Nach der nicht einfachen Premierensaison scheint der 1,83 Meter große Stürmer derzeit auf und abseits des Platzes vor Energie fast überzulaufen, präsentiert sich dabei aber weiterhin demütig und lernwillig. Son trägt die Wasserkisten und Ballnetze, schleppt mit den anderen Jungprofis die Tore und nutzt jede Möglichkeit des freiwilligen Sondertrainings. "Ich habe während der Ferien richtig Gas gegeben", erklärt Son, der acht Kilo leichter ist, seine fast unverschämt gute Frühform.

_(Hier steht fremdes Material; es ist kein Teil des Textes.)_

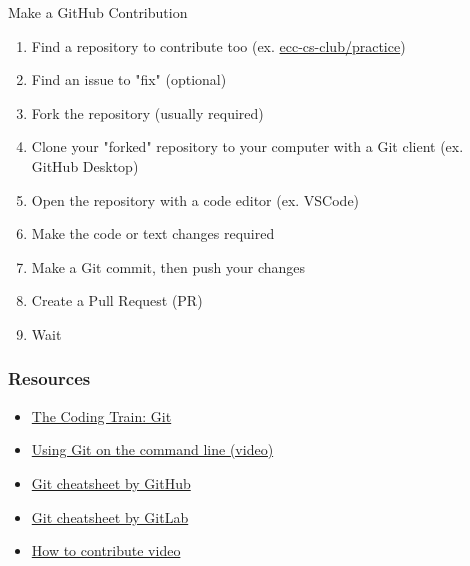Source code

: \documentclass{beamer}
\begin{document}
\begin{frame}{Make a GitHub Contribution}
	\begin{enumerate}
		\item Find a repository to contribute too (ex. \href{https://github.com/ecc-cs-club/practice}{ecc-cs-club/practice})
		\item Find an issue to "fix" (optional)
		\item Fork the repository (usually required)
		\item Clone your "forked" repository to your computer with a Git client (ex. GitHub Desktop)
		\item Open the repository with a code editor (ex. VSCode)
		\item Make the code or text changes required
		\item Make a Git commit, then push your changes
		\item Create a Pull Request (PR)
		\item Wait
	\end{enumerate}
\end{frame}

\begin{frame}
	\frametitle{Resources}

	\begin{itemize}
		\item \href{https://www.youtube.com/watch?v=BCQHnlnPusY&list=PLRqwX-V7Uu6ZF9C0YMKuns9sLDzK6zoiV}{The Coding Train: Git}
		\item \href{https://www.youtube.com/watch?v=USjZcfj8yxE}{Using Git on the command line (video)}
		\item \href{https://education.github.com/git-cheat-sheet-education.pdf}{Git cheatsheet by GitHub}
		\item \href{https://about.gitlab.com/images/press/git-cheat-sheet.pdf}{Git cheatsheet by GitLab}
		\item \href{https://www.youtube.com/watch?v=yr6IzOGoMsQ}{How to contribute video}
	\end{itemize}
\end{frame}
\end{document}
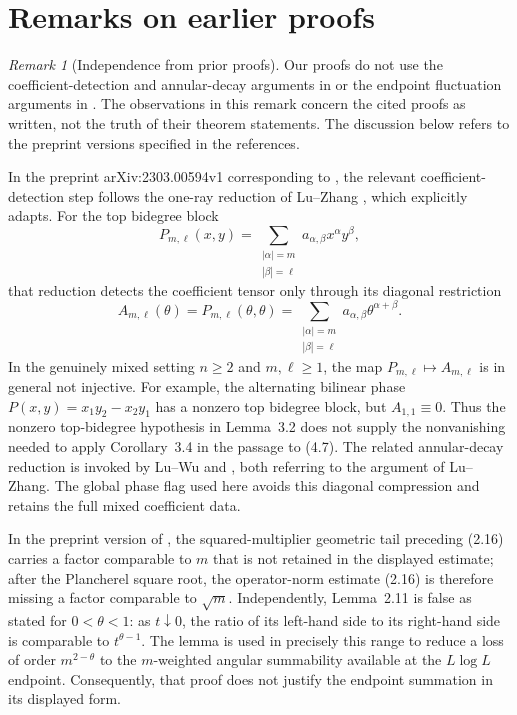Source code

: \documentclass[11pt]{article}
\numberwithin{equation}{section}
\theoremstyle{remark}
\newtheorem{remark}[theorem]{Remark}
\theoremstyle{definition}
\begin{document}
\section{Remarks on earlier proofs}\label{sec:earlier-proofs}
\begin{remark}[Independence from prior proofs]\label{rem:proof-status}
Our proofs do not use the coefficient-detection and annular-decay
arguments in
\cite{AlSalman,CSS,JiangLu,LuWu03,LuWu04,LuZhang} or the endpoint
fluctuation arguments in \cite{DHL,BhojakShrivastava}.  The observations in
this remark concern the cited proofs as written, not the truth of their
theorem statements.  The discussion below refers to the preprint versions specified in
the references.

In the preprint arXiv:2303.00594v1 corresponding to \cite{CSS},
the relevant coefficient-detection step follows the one-ray reduction of
Lu--Zhang \cite[pp.~210--213]{LuZhang}, which \cite[Lemma~3.2]{CSS}
explicitly adapts.  For the top bidegree block
\[
 P_{m,\ell}(x,y)
 =\sum_{\substack{|\alpha|=m\\|\beta|=\ell}}
   a_{\alpha,\beta}x^\alpha y^\beta,
\]
that reduction detects the coefficient tensor only through its diagonal
restriction
\[
 A_{m,\ell}(\theta)=P_{m,\ell}(\theta,\theta)
 =\sum_{\substack{|\alpha|=m\\|\beta|=\ell}}
   a_{\alpha,\beta}\theta^{\alpha+\beta}.
\]
In the genuinely mixed setting $n\ge2$ and $m,\ell\ge1$, the map
$P_{m,\ell}\mapsto A_{m,\ell}$ is in general not injective.  For example,
the alternating bilinear phase $P(x,y)=x_1y_2-x_2y_1$ has a nonzero top
bidegree block, but $A_{1,1}\equiv0$.  Thus the nonzero top-bidegree
hypothesis in Lemma~3.2 does not supply the nonvanishing needed to apply
Corollary~3.4 in the passage to (4.7).
The related annular-decay reduction is invoked by Lu--Wu
\cite[p.~54, (3.1)]{LuWu03} and \cite[p.~308, Lemma~4]{LuWu04},
both referring to the argument of Lu--Zhang.  The global phase flag used here avoids this
diagonal compression and retains the full mixed coefficient data.

In the preprint version of \cite{DHL}, the squared-multiplier geometric
tail preceding (2.16)
carries a factor comparable to $m$ that is not retained in the displayed
estimate; after the Plancherel square root, the operator-norm estimate
(2.16) is therefore missing a factor comparable to $\sqrt m$.
Independently, Lemma~2.11 is false as stated for $0<\theta<1$: as
$t\downarrow0$, the ratio of its left-hand side to its right-hand side is
comparable to $t^{\theta-1}$.  The lemma is used in precisely this range to
reduce a loss of order $m^{2-\theta}$ to the $m$-weighted angular
summability available at the $L\log L$ endpoint.  Consequently, that
proof does not justify the endpoint summation in its displayed form.


\end{remark}
\end{document}
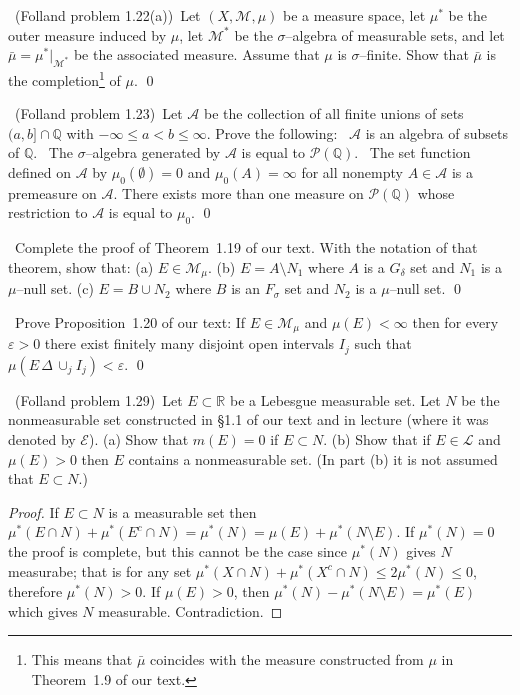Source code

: \documentclass[11pt]{amsart}
\theoremstyle{definition}
\numberwithin{theorem}{section}
\numberwithin{definition}{section}
\numberwithin{equation}{section}
\def\reals{{\mathbb R}}
\def\rationals{{\mathbb Q}}
\def\eps{\varepsilon}
\def\scriptm{{\mathcal M}}
\def\scripte{{\mathcal E}}
\def\scripta{{\mathcal A}}
\def\scriptl{{\mathcal L}}
\def\scriptp{{\mathcal P}}
\def\symdif{\,\Delta\,}
\def\mustar{\mu^*}
\begin{document}
\medskip {}\ 
(Folland problem 1.22(a))\ 
Let $(X,\scriptm,\mu)$ be a measure space, let $\mustar$ be the outer measure induced
by $\mu$, let $\scriptm^*$ be the $\sigma$--algebra of measurable sets, 
and let $\bar\mu=\mustar|_{\scriptm^*}$ be the associated measure.
Assume that $\mu$ is $\sigma$--finite. Show that $\bar\mu$ is the completion\footnote{This means
that $\bar\mu$ coincides with the measure constructed from $\mu$ in Theorem~1.9 of our text.} of $\mu$. 
\qed

\medskip {}\ 
(Folland problem 1.23)\ 
Let $\scripta$ be the collection of all finite unions of sets $(a,b]\cap\rationals$
with $-\infty\le a<b\le\infty$. Prove the following:
\newline {\bf (a)}\
$\scripta$ is an algebra of subsets of $\rationals$.
\newline {\bf (b)}\
The $\sigma$--algebra generated by $\scripta$ is equal to $\scriptp(\rationals)$.
\newline {\bf (c)}\
The set function defined on $\scripta$ by $\mu_0(\emptyset)=0$
and $\mu_0(A)=\infty$ for all nonempty $A\in\scripta$ is a premeasure on $\scripta$.
There exists more than one measure on $\scriptp(\rationals)$ whose restriction to
$\scripta$ is equal to $\mu_0$.
\qed

\medskip {}\ 
Complete the proof of Theorem~1.19 of our text. With the notation of that theorem, show that:
(a) $E\in\scriptm_\mu$. (b) $E = A\setminus N_1$ where $A$ is a $G_\delta$
set and $N_1$ is a $\mu$--null set.  (c) $E = B\cup N_2$ where $B$ is an $F_\sigma$
set and $N_2$ is a $\mu$--null set.
\qed

\medskip {}\ 
Prove Proposition~1.20 of our text:
If $E\in\scriptm_\mu$ and $\mu(E)<\infty$ then for every $\eps>0$
there exist finitely many disjoint open intervals $I_j$ such that
$\mu(E\symdif \cup_j I_j)<\eps$.
\qed

\medskip {}\ 
(Folland problem 1.29)\ 
Let $E\subset\reals$ be a Lebesgue measurable set. 
Let $N$ be the nonmeasurable set constructed in \S1.1 of our text and in
lecture (where it was denoted by $\scripte$). 
(a) Show that $m(E)=0$ if $E\subset N$.
(b) Show that if $E\in\scriptl$ and $\mu(E)>0$ then $E$ contains a nonmeasurable set.
(In part (b) it is not assumed that $E\subset N$.)
\begin{proof}
If $E \subset N$ is a measurable set then $\mu^*(E \cap N) + \mu^*(E^c \cap N) = \mu^*(N) = \mu(E) + \mu^*(N \setminus E).$ If $\mu^*(N) = 0$ the proof is complete, but this cannot be the case since $\mu^*(N)$ gives $N$ measurabe; that is for any set $\mu^*(X \cap N) + \mu^*(X^c \cap N) \leq 2\mu^*(N) \leq 0$, therefore $\mu^*(N) > 0$. If $\mu(E) > 0$, then $\mu^*(N) - \mu^*(N \setminus E) = \mu^*(E)$ which gives $N$ measurable. Contradiction. 
\end{proof}
\end{document}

Ein Stammplatz im Sturmzentrum dürfte trotz der sehenswerten Vorbereitung zwar nicht reserviert sein, aber auch innerhalb der Mannschaft wurde die Aktie Son längst als "strong buy" eingestuft. "Heung Min könnte unsere Überraschung der Saison werden", spekuliert Dennis Diekmeier, Gojko Kacar hält seinen jungen Kollegen für den Hamburger mit "dem größten Steigerungspotenzial". Sein größter Vorteil gegenüber Mladen Petric und Paolo Guerrero, Sons potenziellen Konkurrenten im Angriff, ist seine Vielseitigkeit. So könnte der Offensivallrounder im von Trainer Michael Oenning präferierten 4-3-3-System auch als Flügelstürmer auflaufen. Guerrero, der am Wochenende mit Perus Nationalmannschaft im Viertelfinale der Copa América spielt (Gegner noch offen), und Petric, der nach seiner Leistenoperation noch immer nicht ins Mannschaftstraining eingestiegen ist, gelten dagegen als klassische Zentrumsspieler.

Nur Trainer Michael Oenning weigerte sich bisher hartnäckig, Sons 14 Vorbereitungstreffer öffentlich hervorzuheben. Der Pädagoge will seinen Rohdiamanten langsam aufbauen, ähnlich wie er es vor Jahren in Nürnberg mit dem heutigen BVB-Profi Ilkay Gündogan getan hat.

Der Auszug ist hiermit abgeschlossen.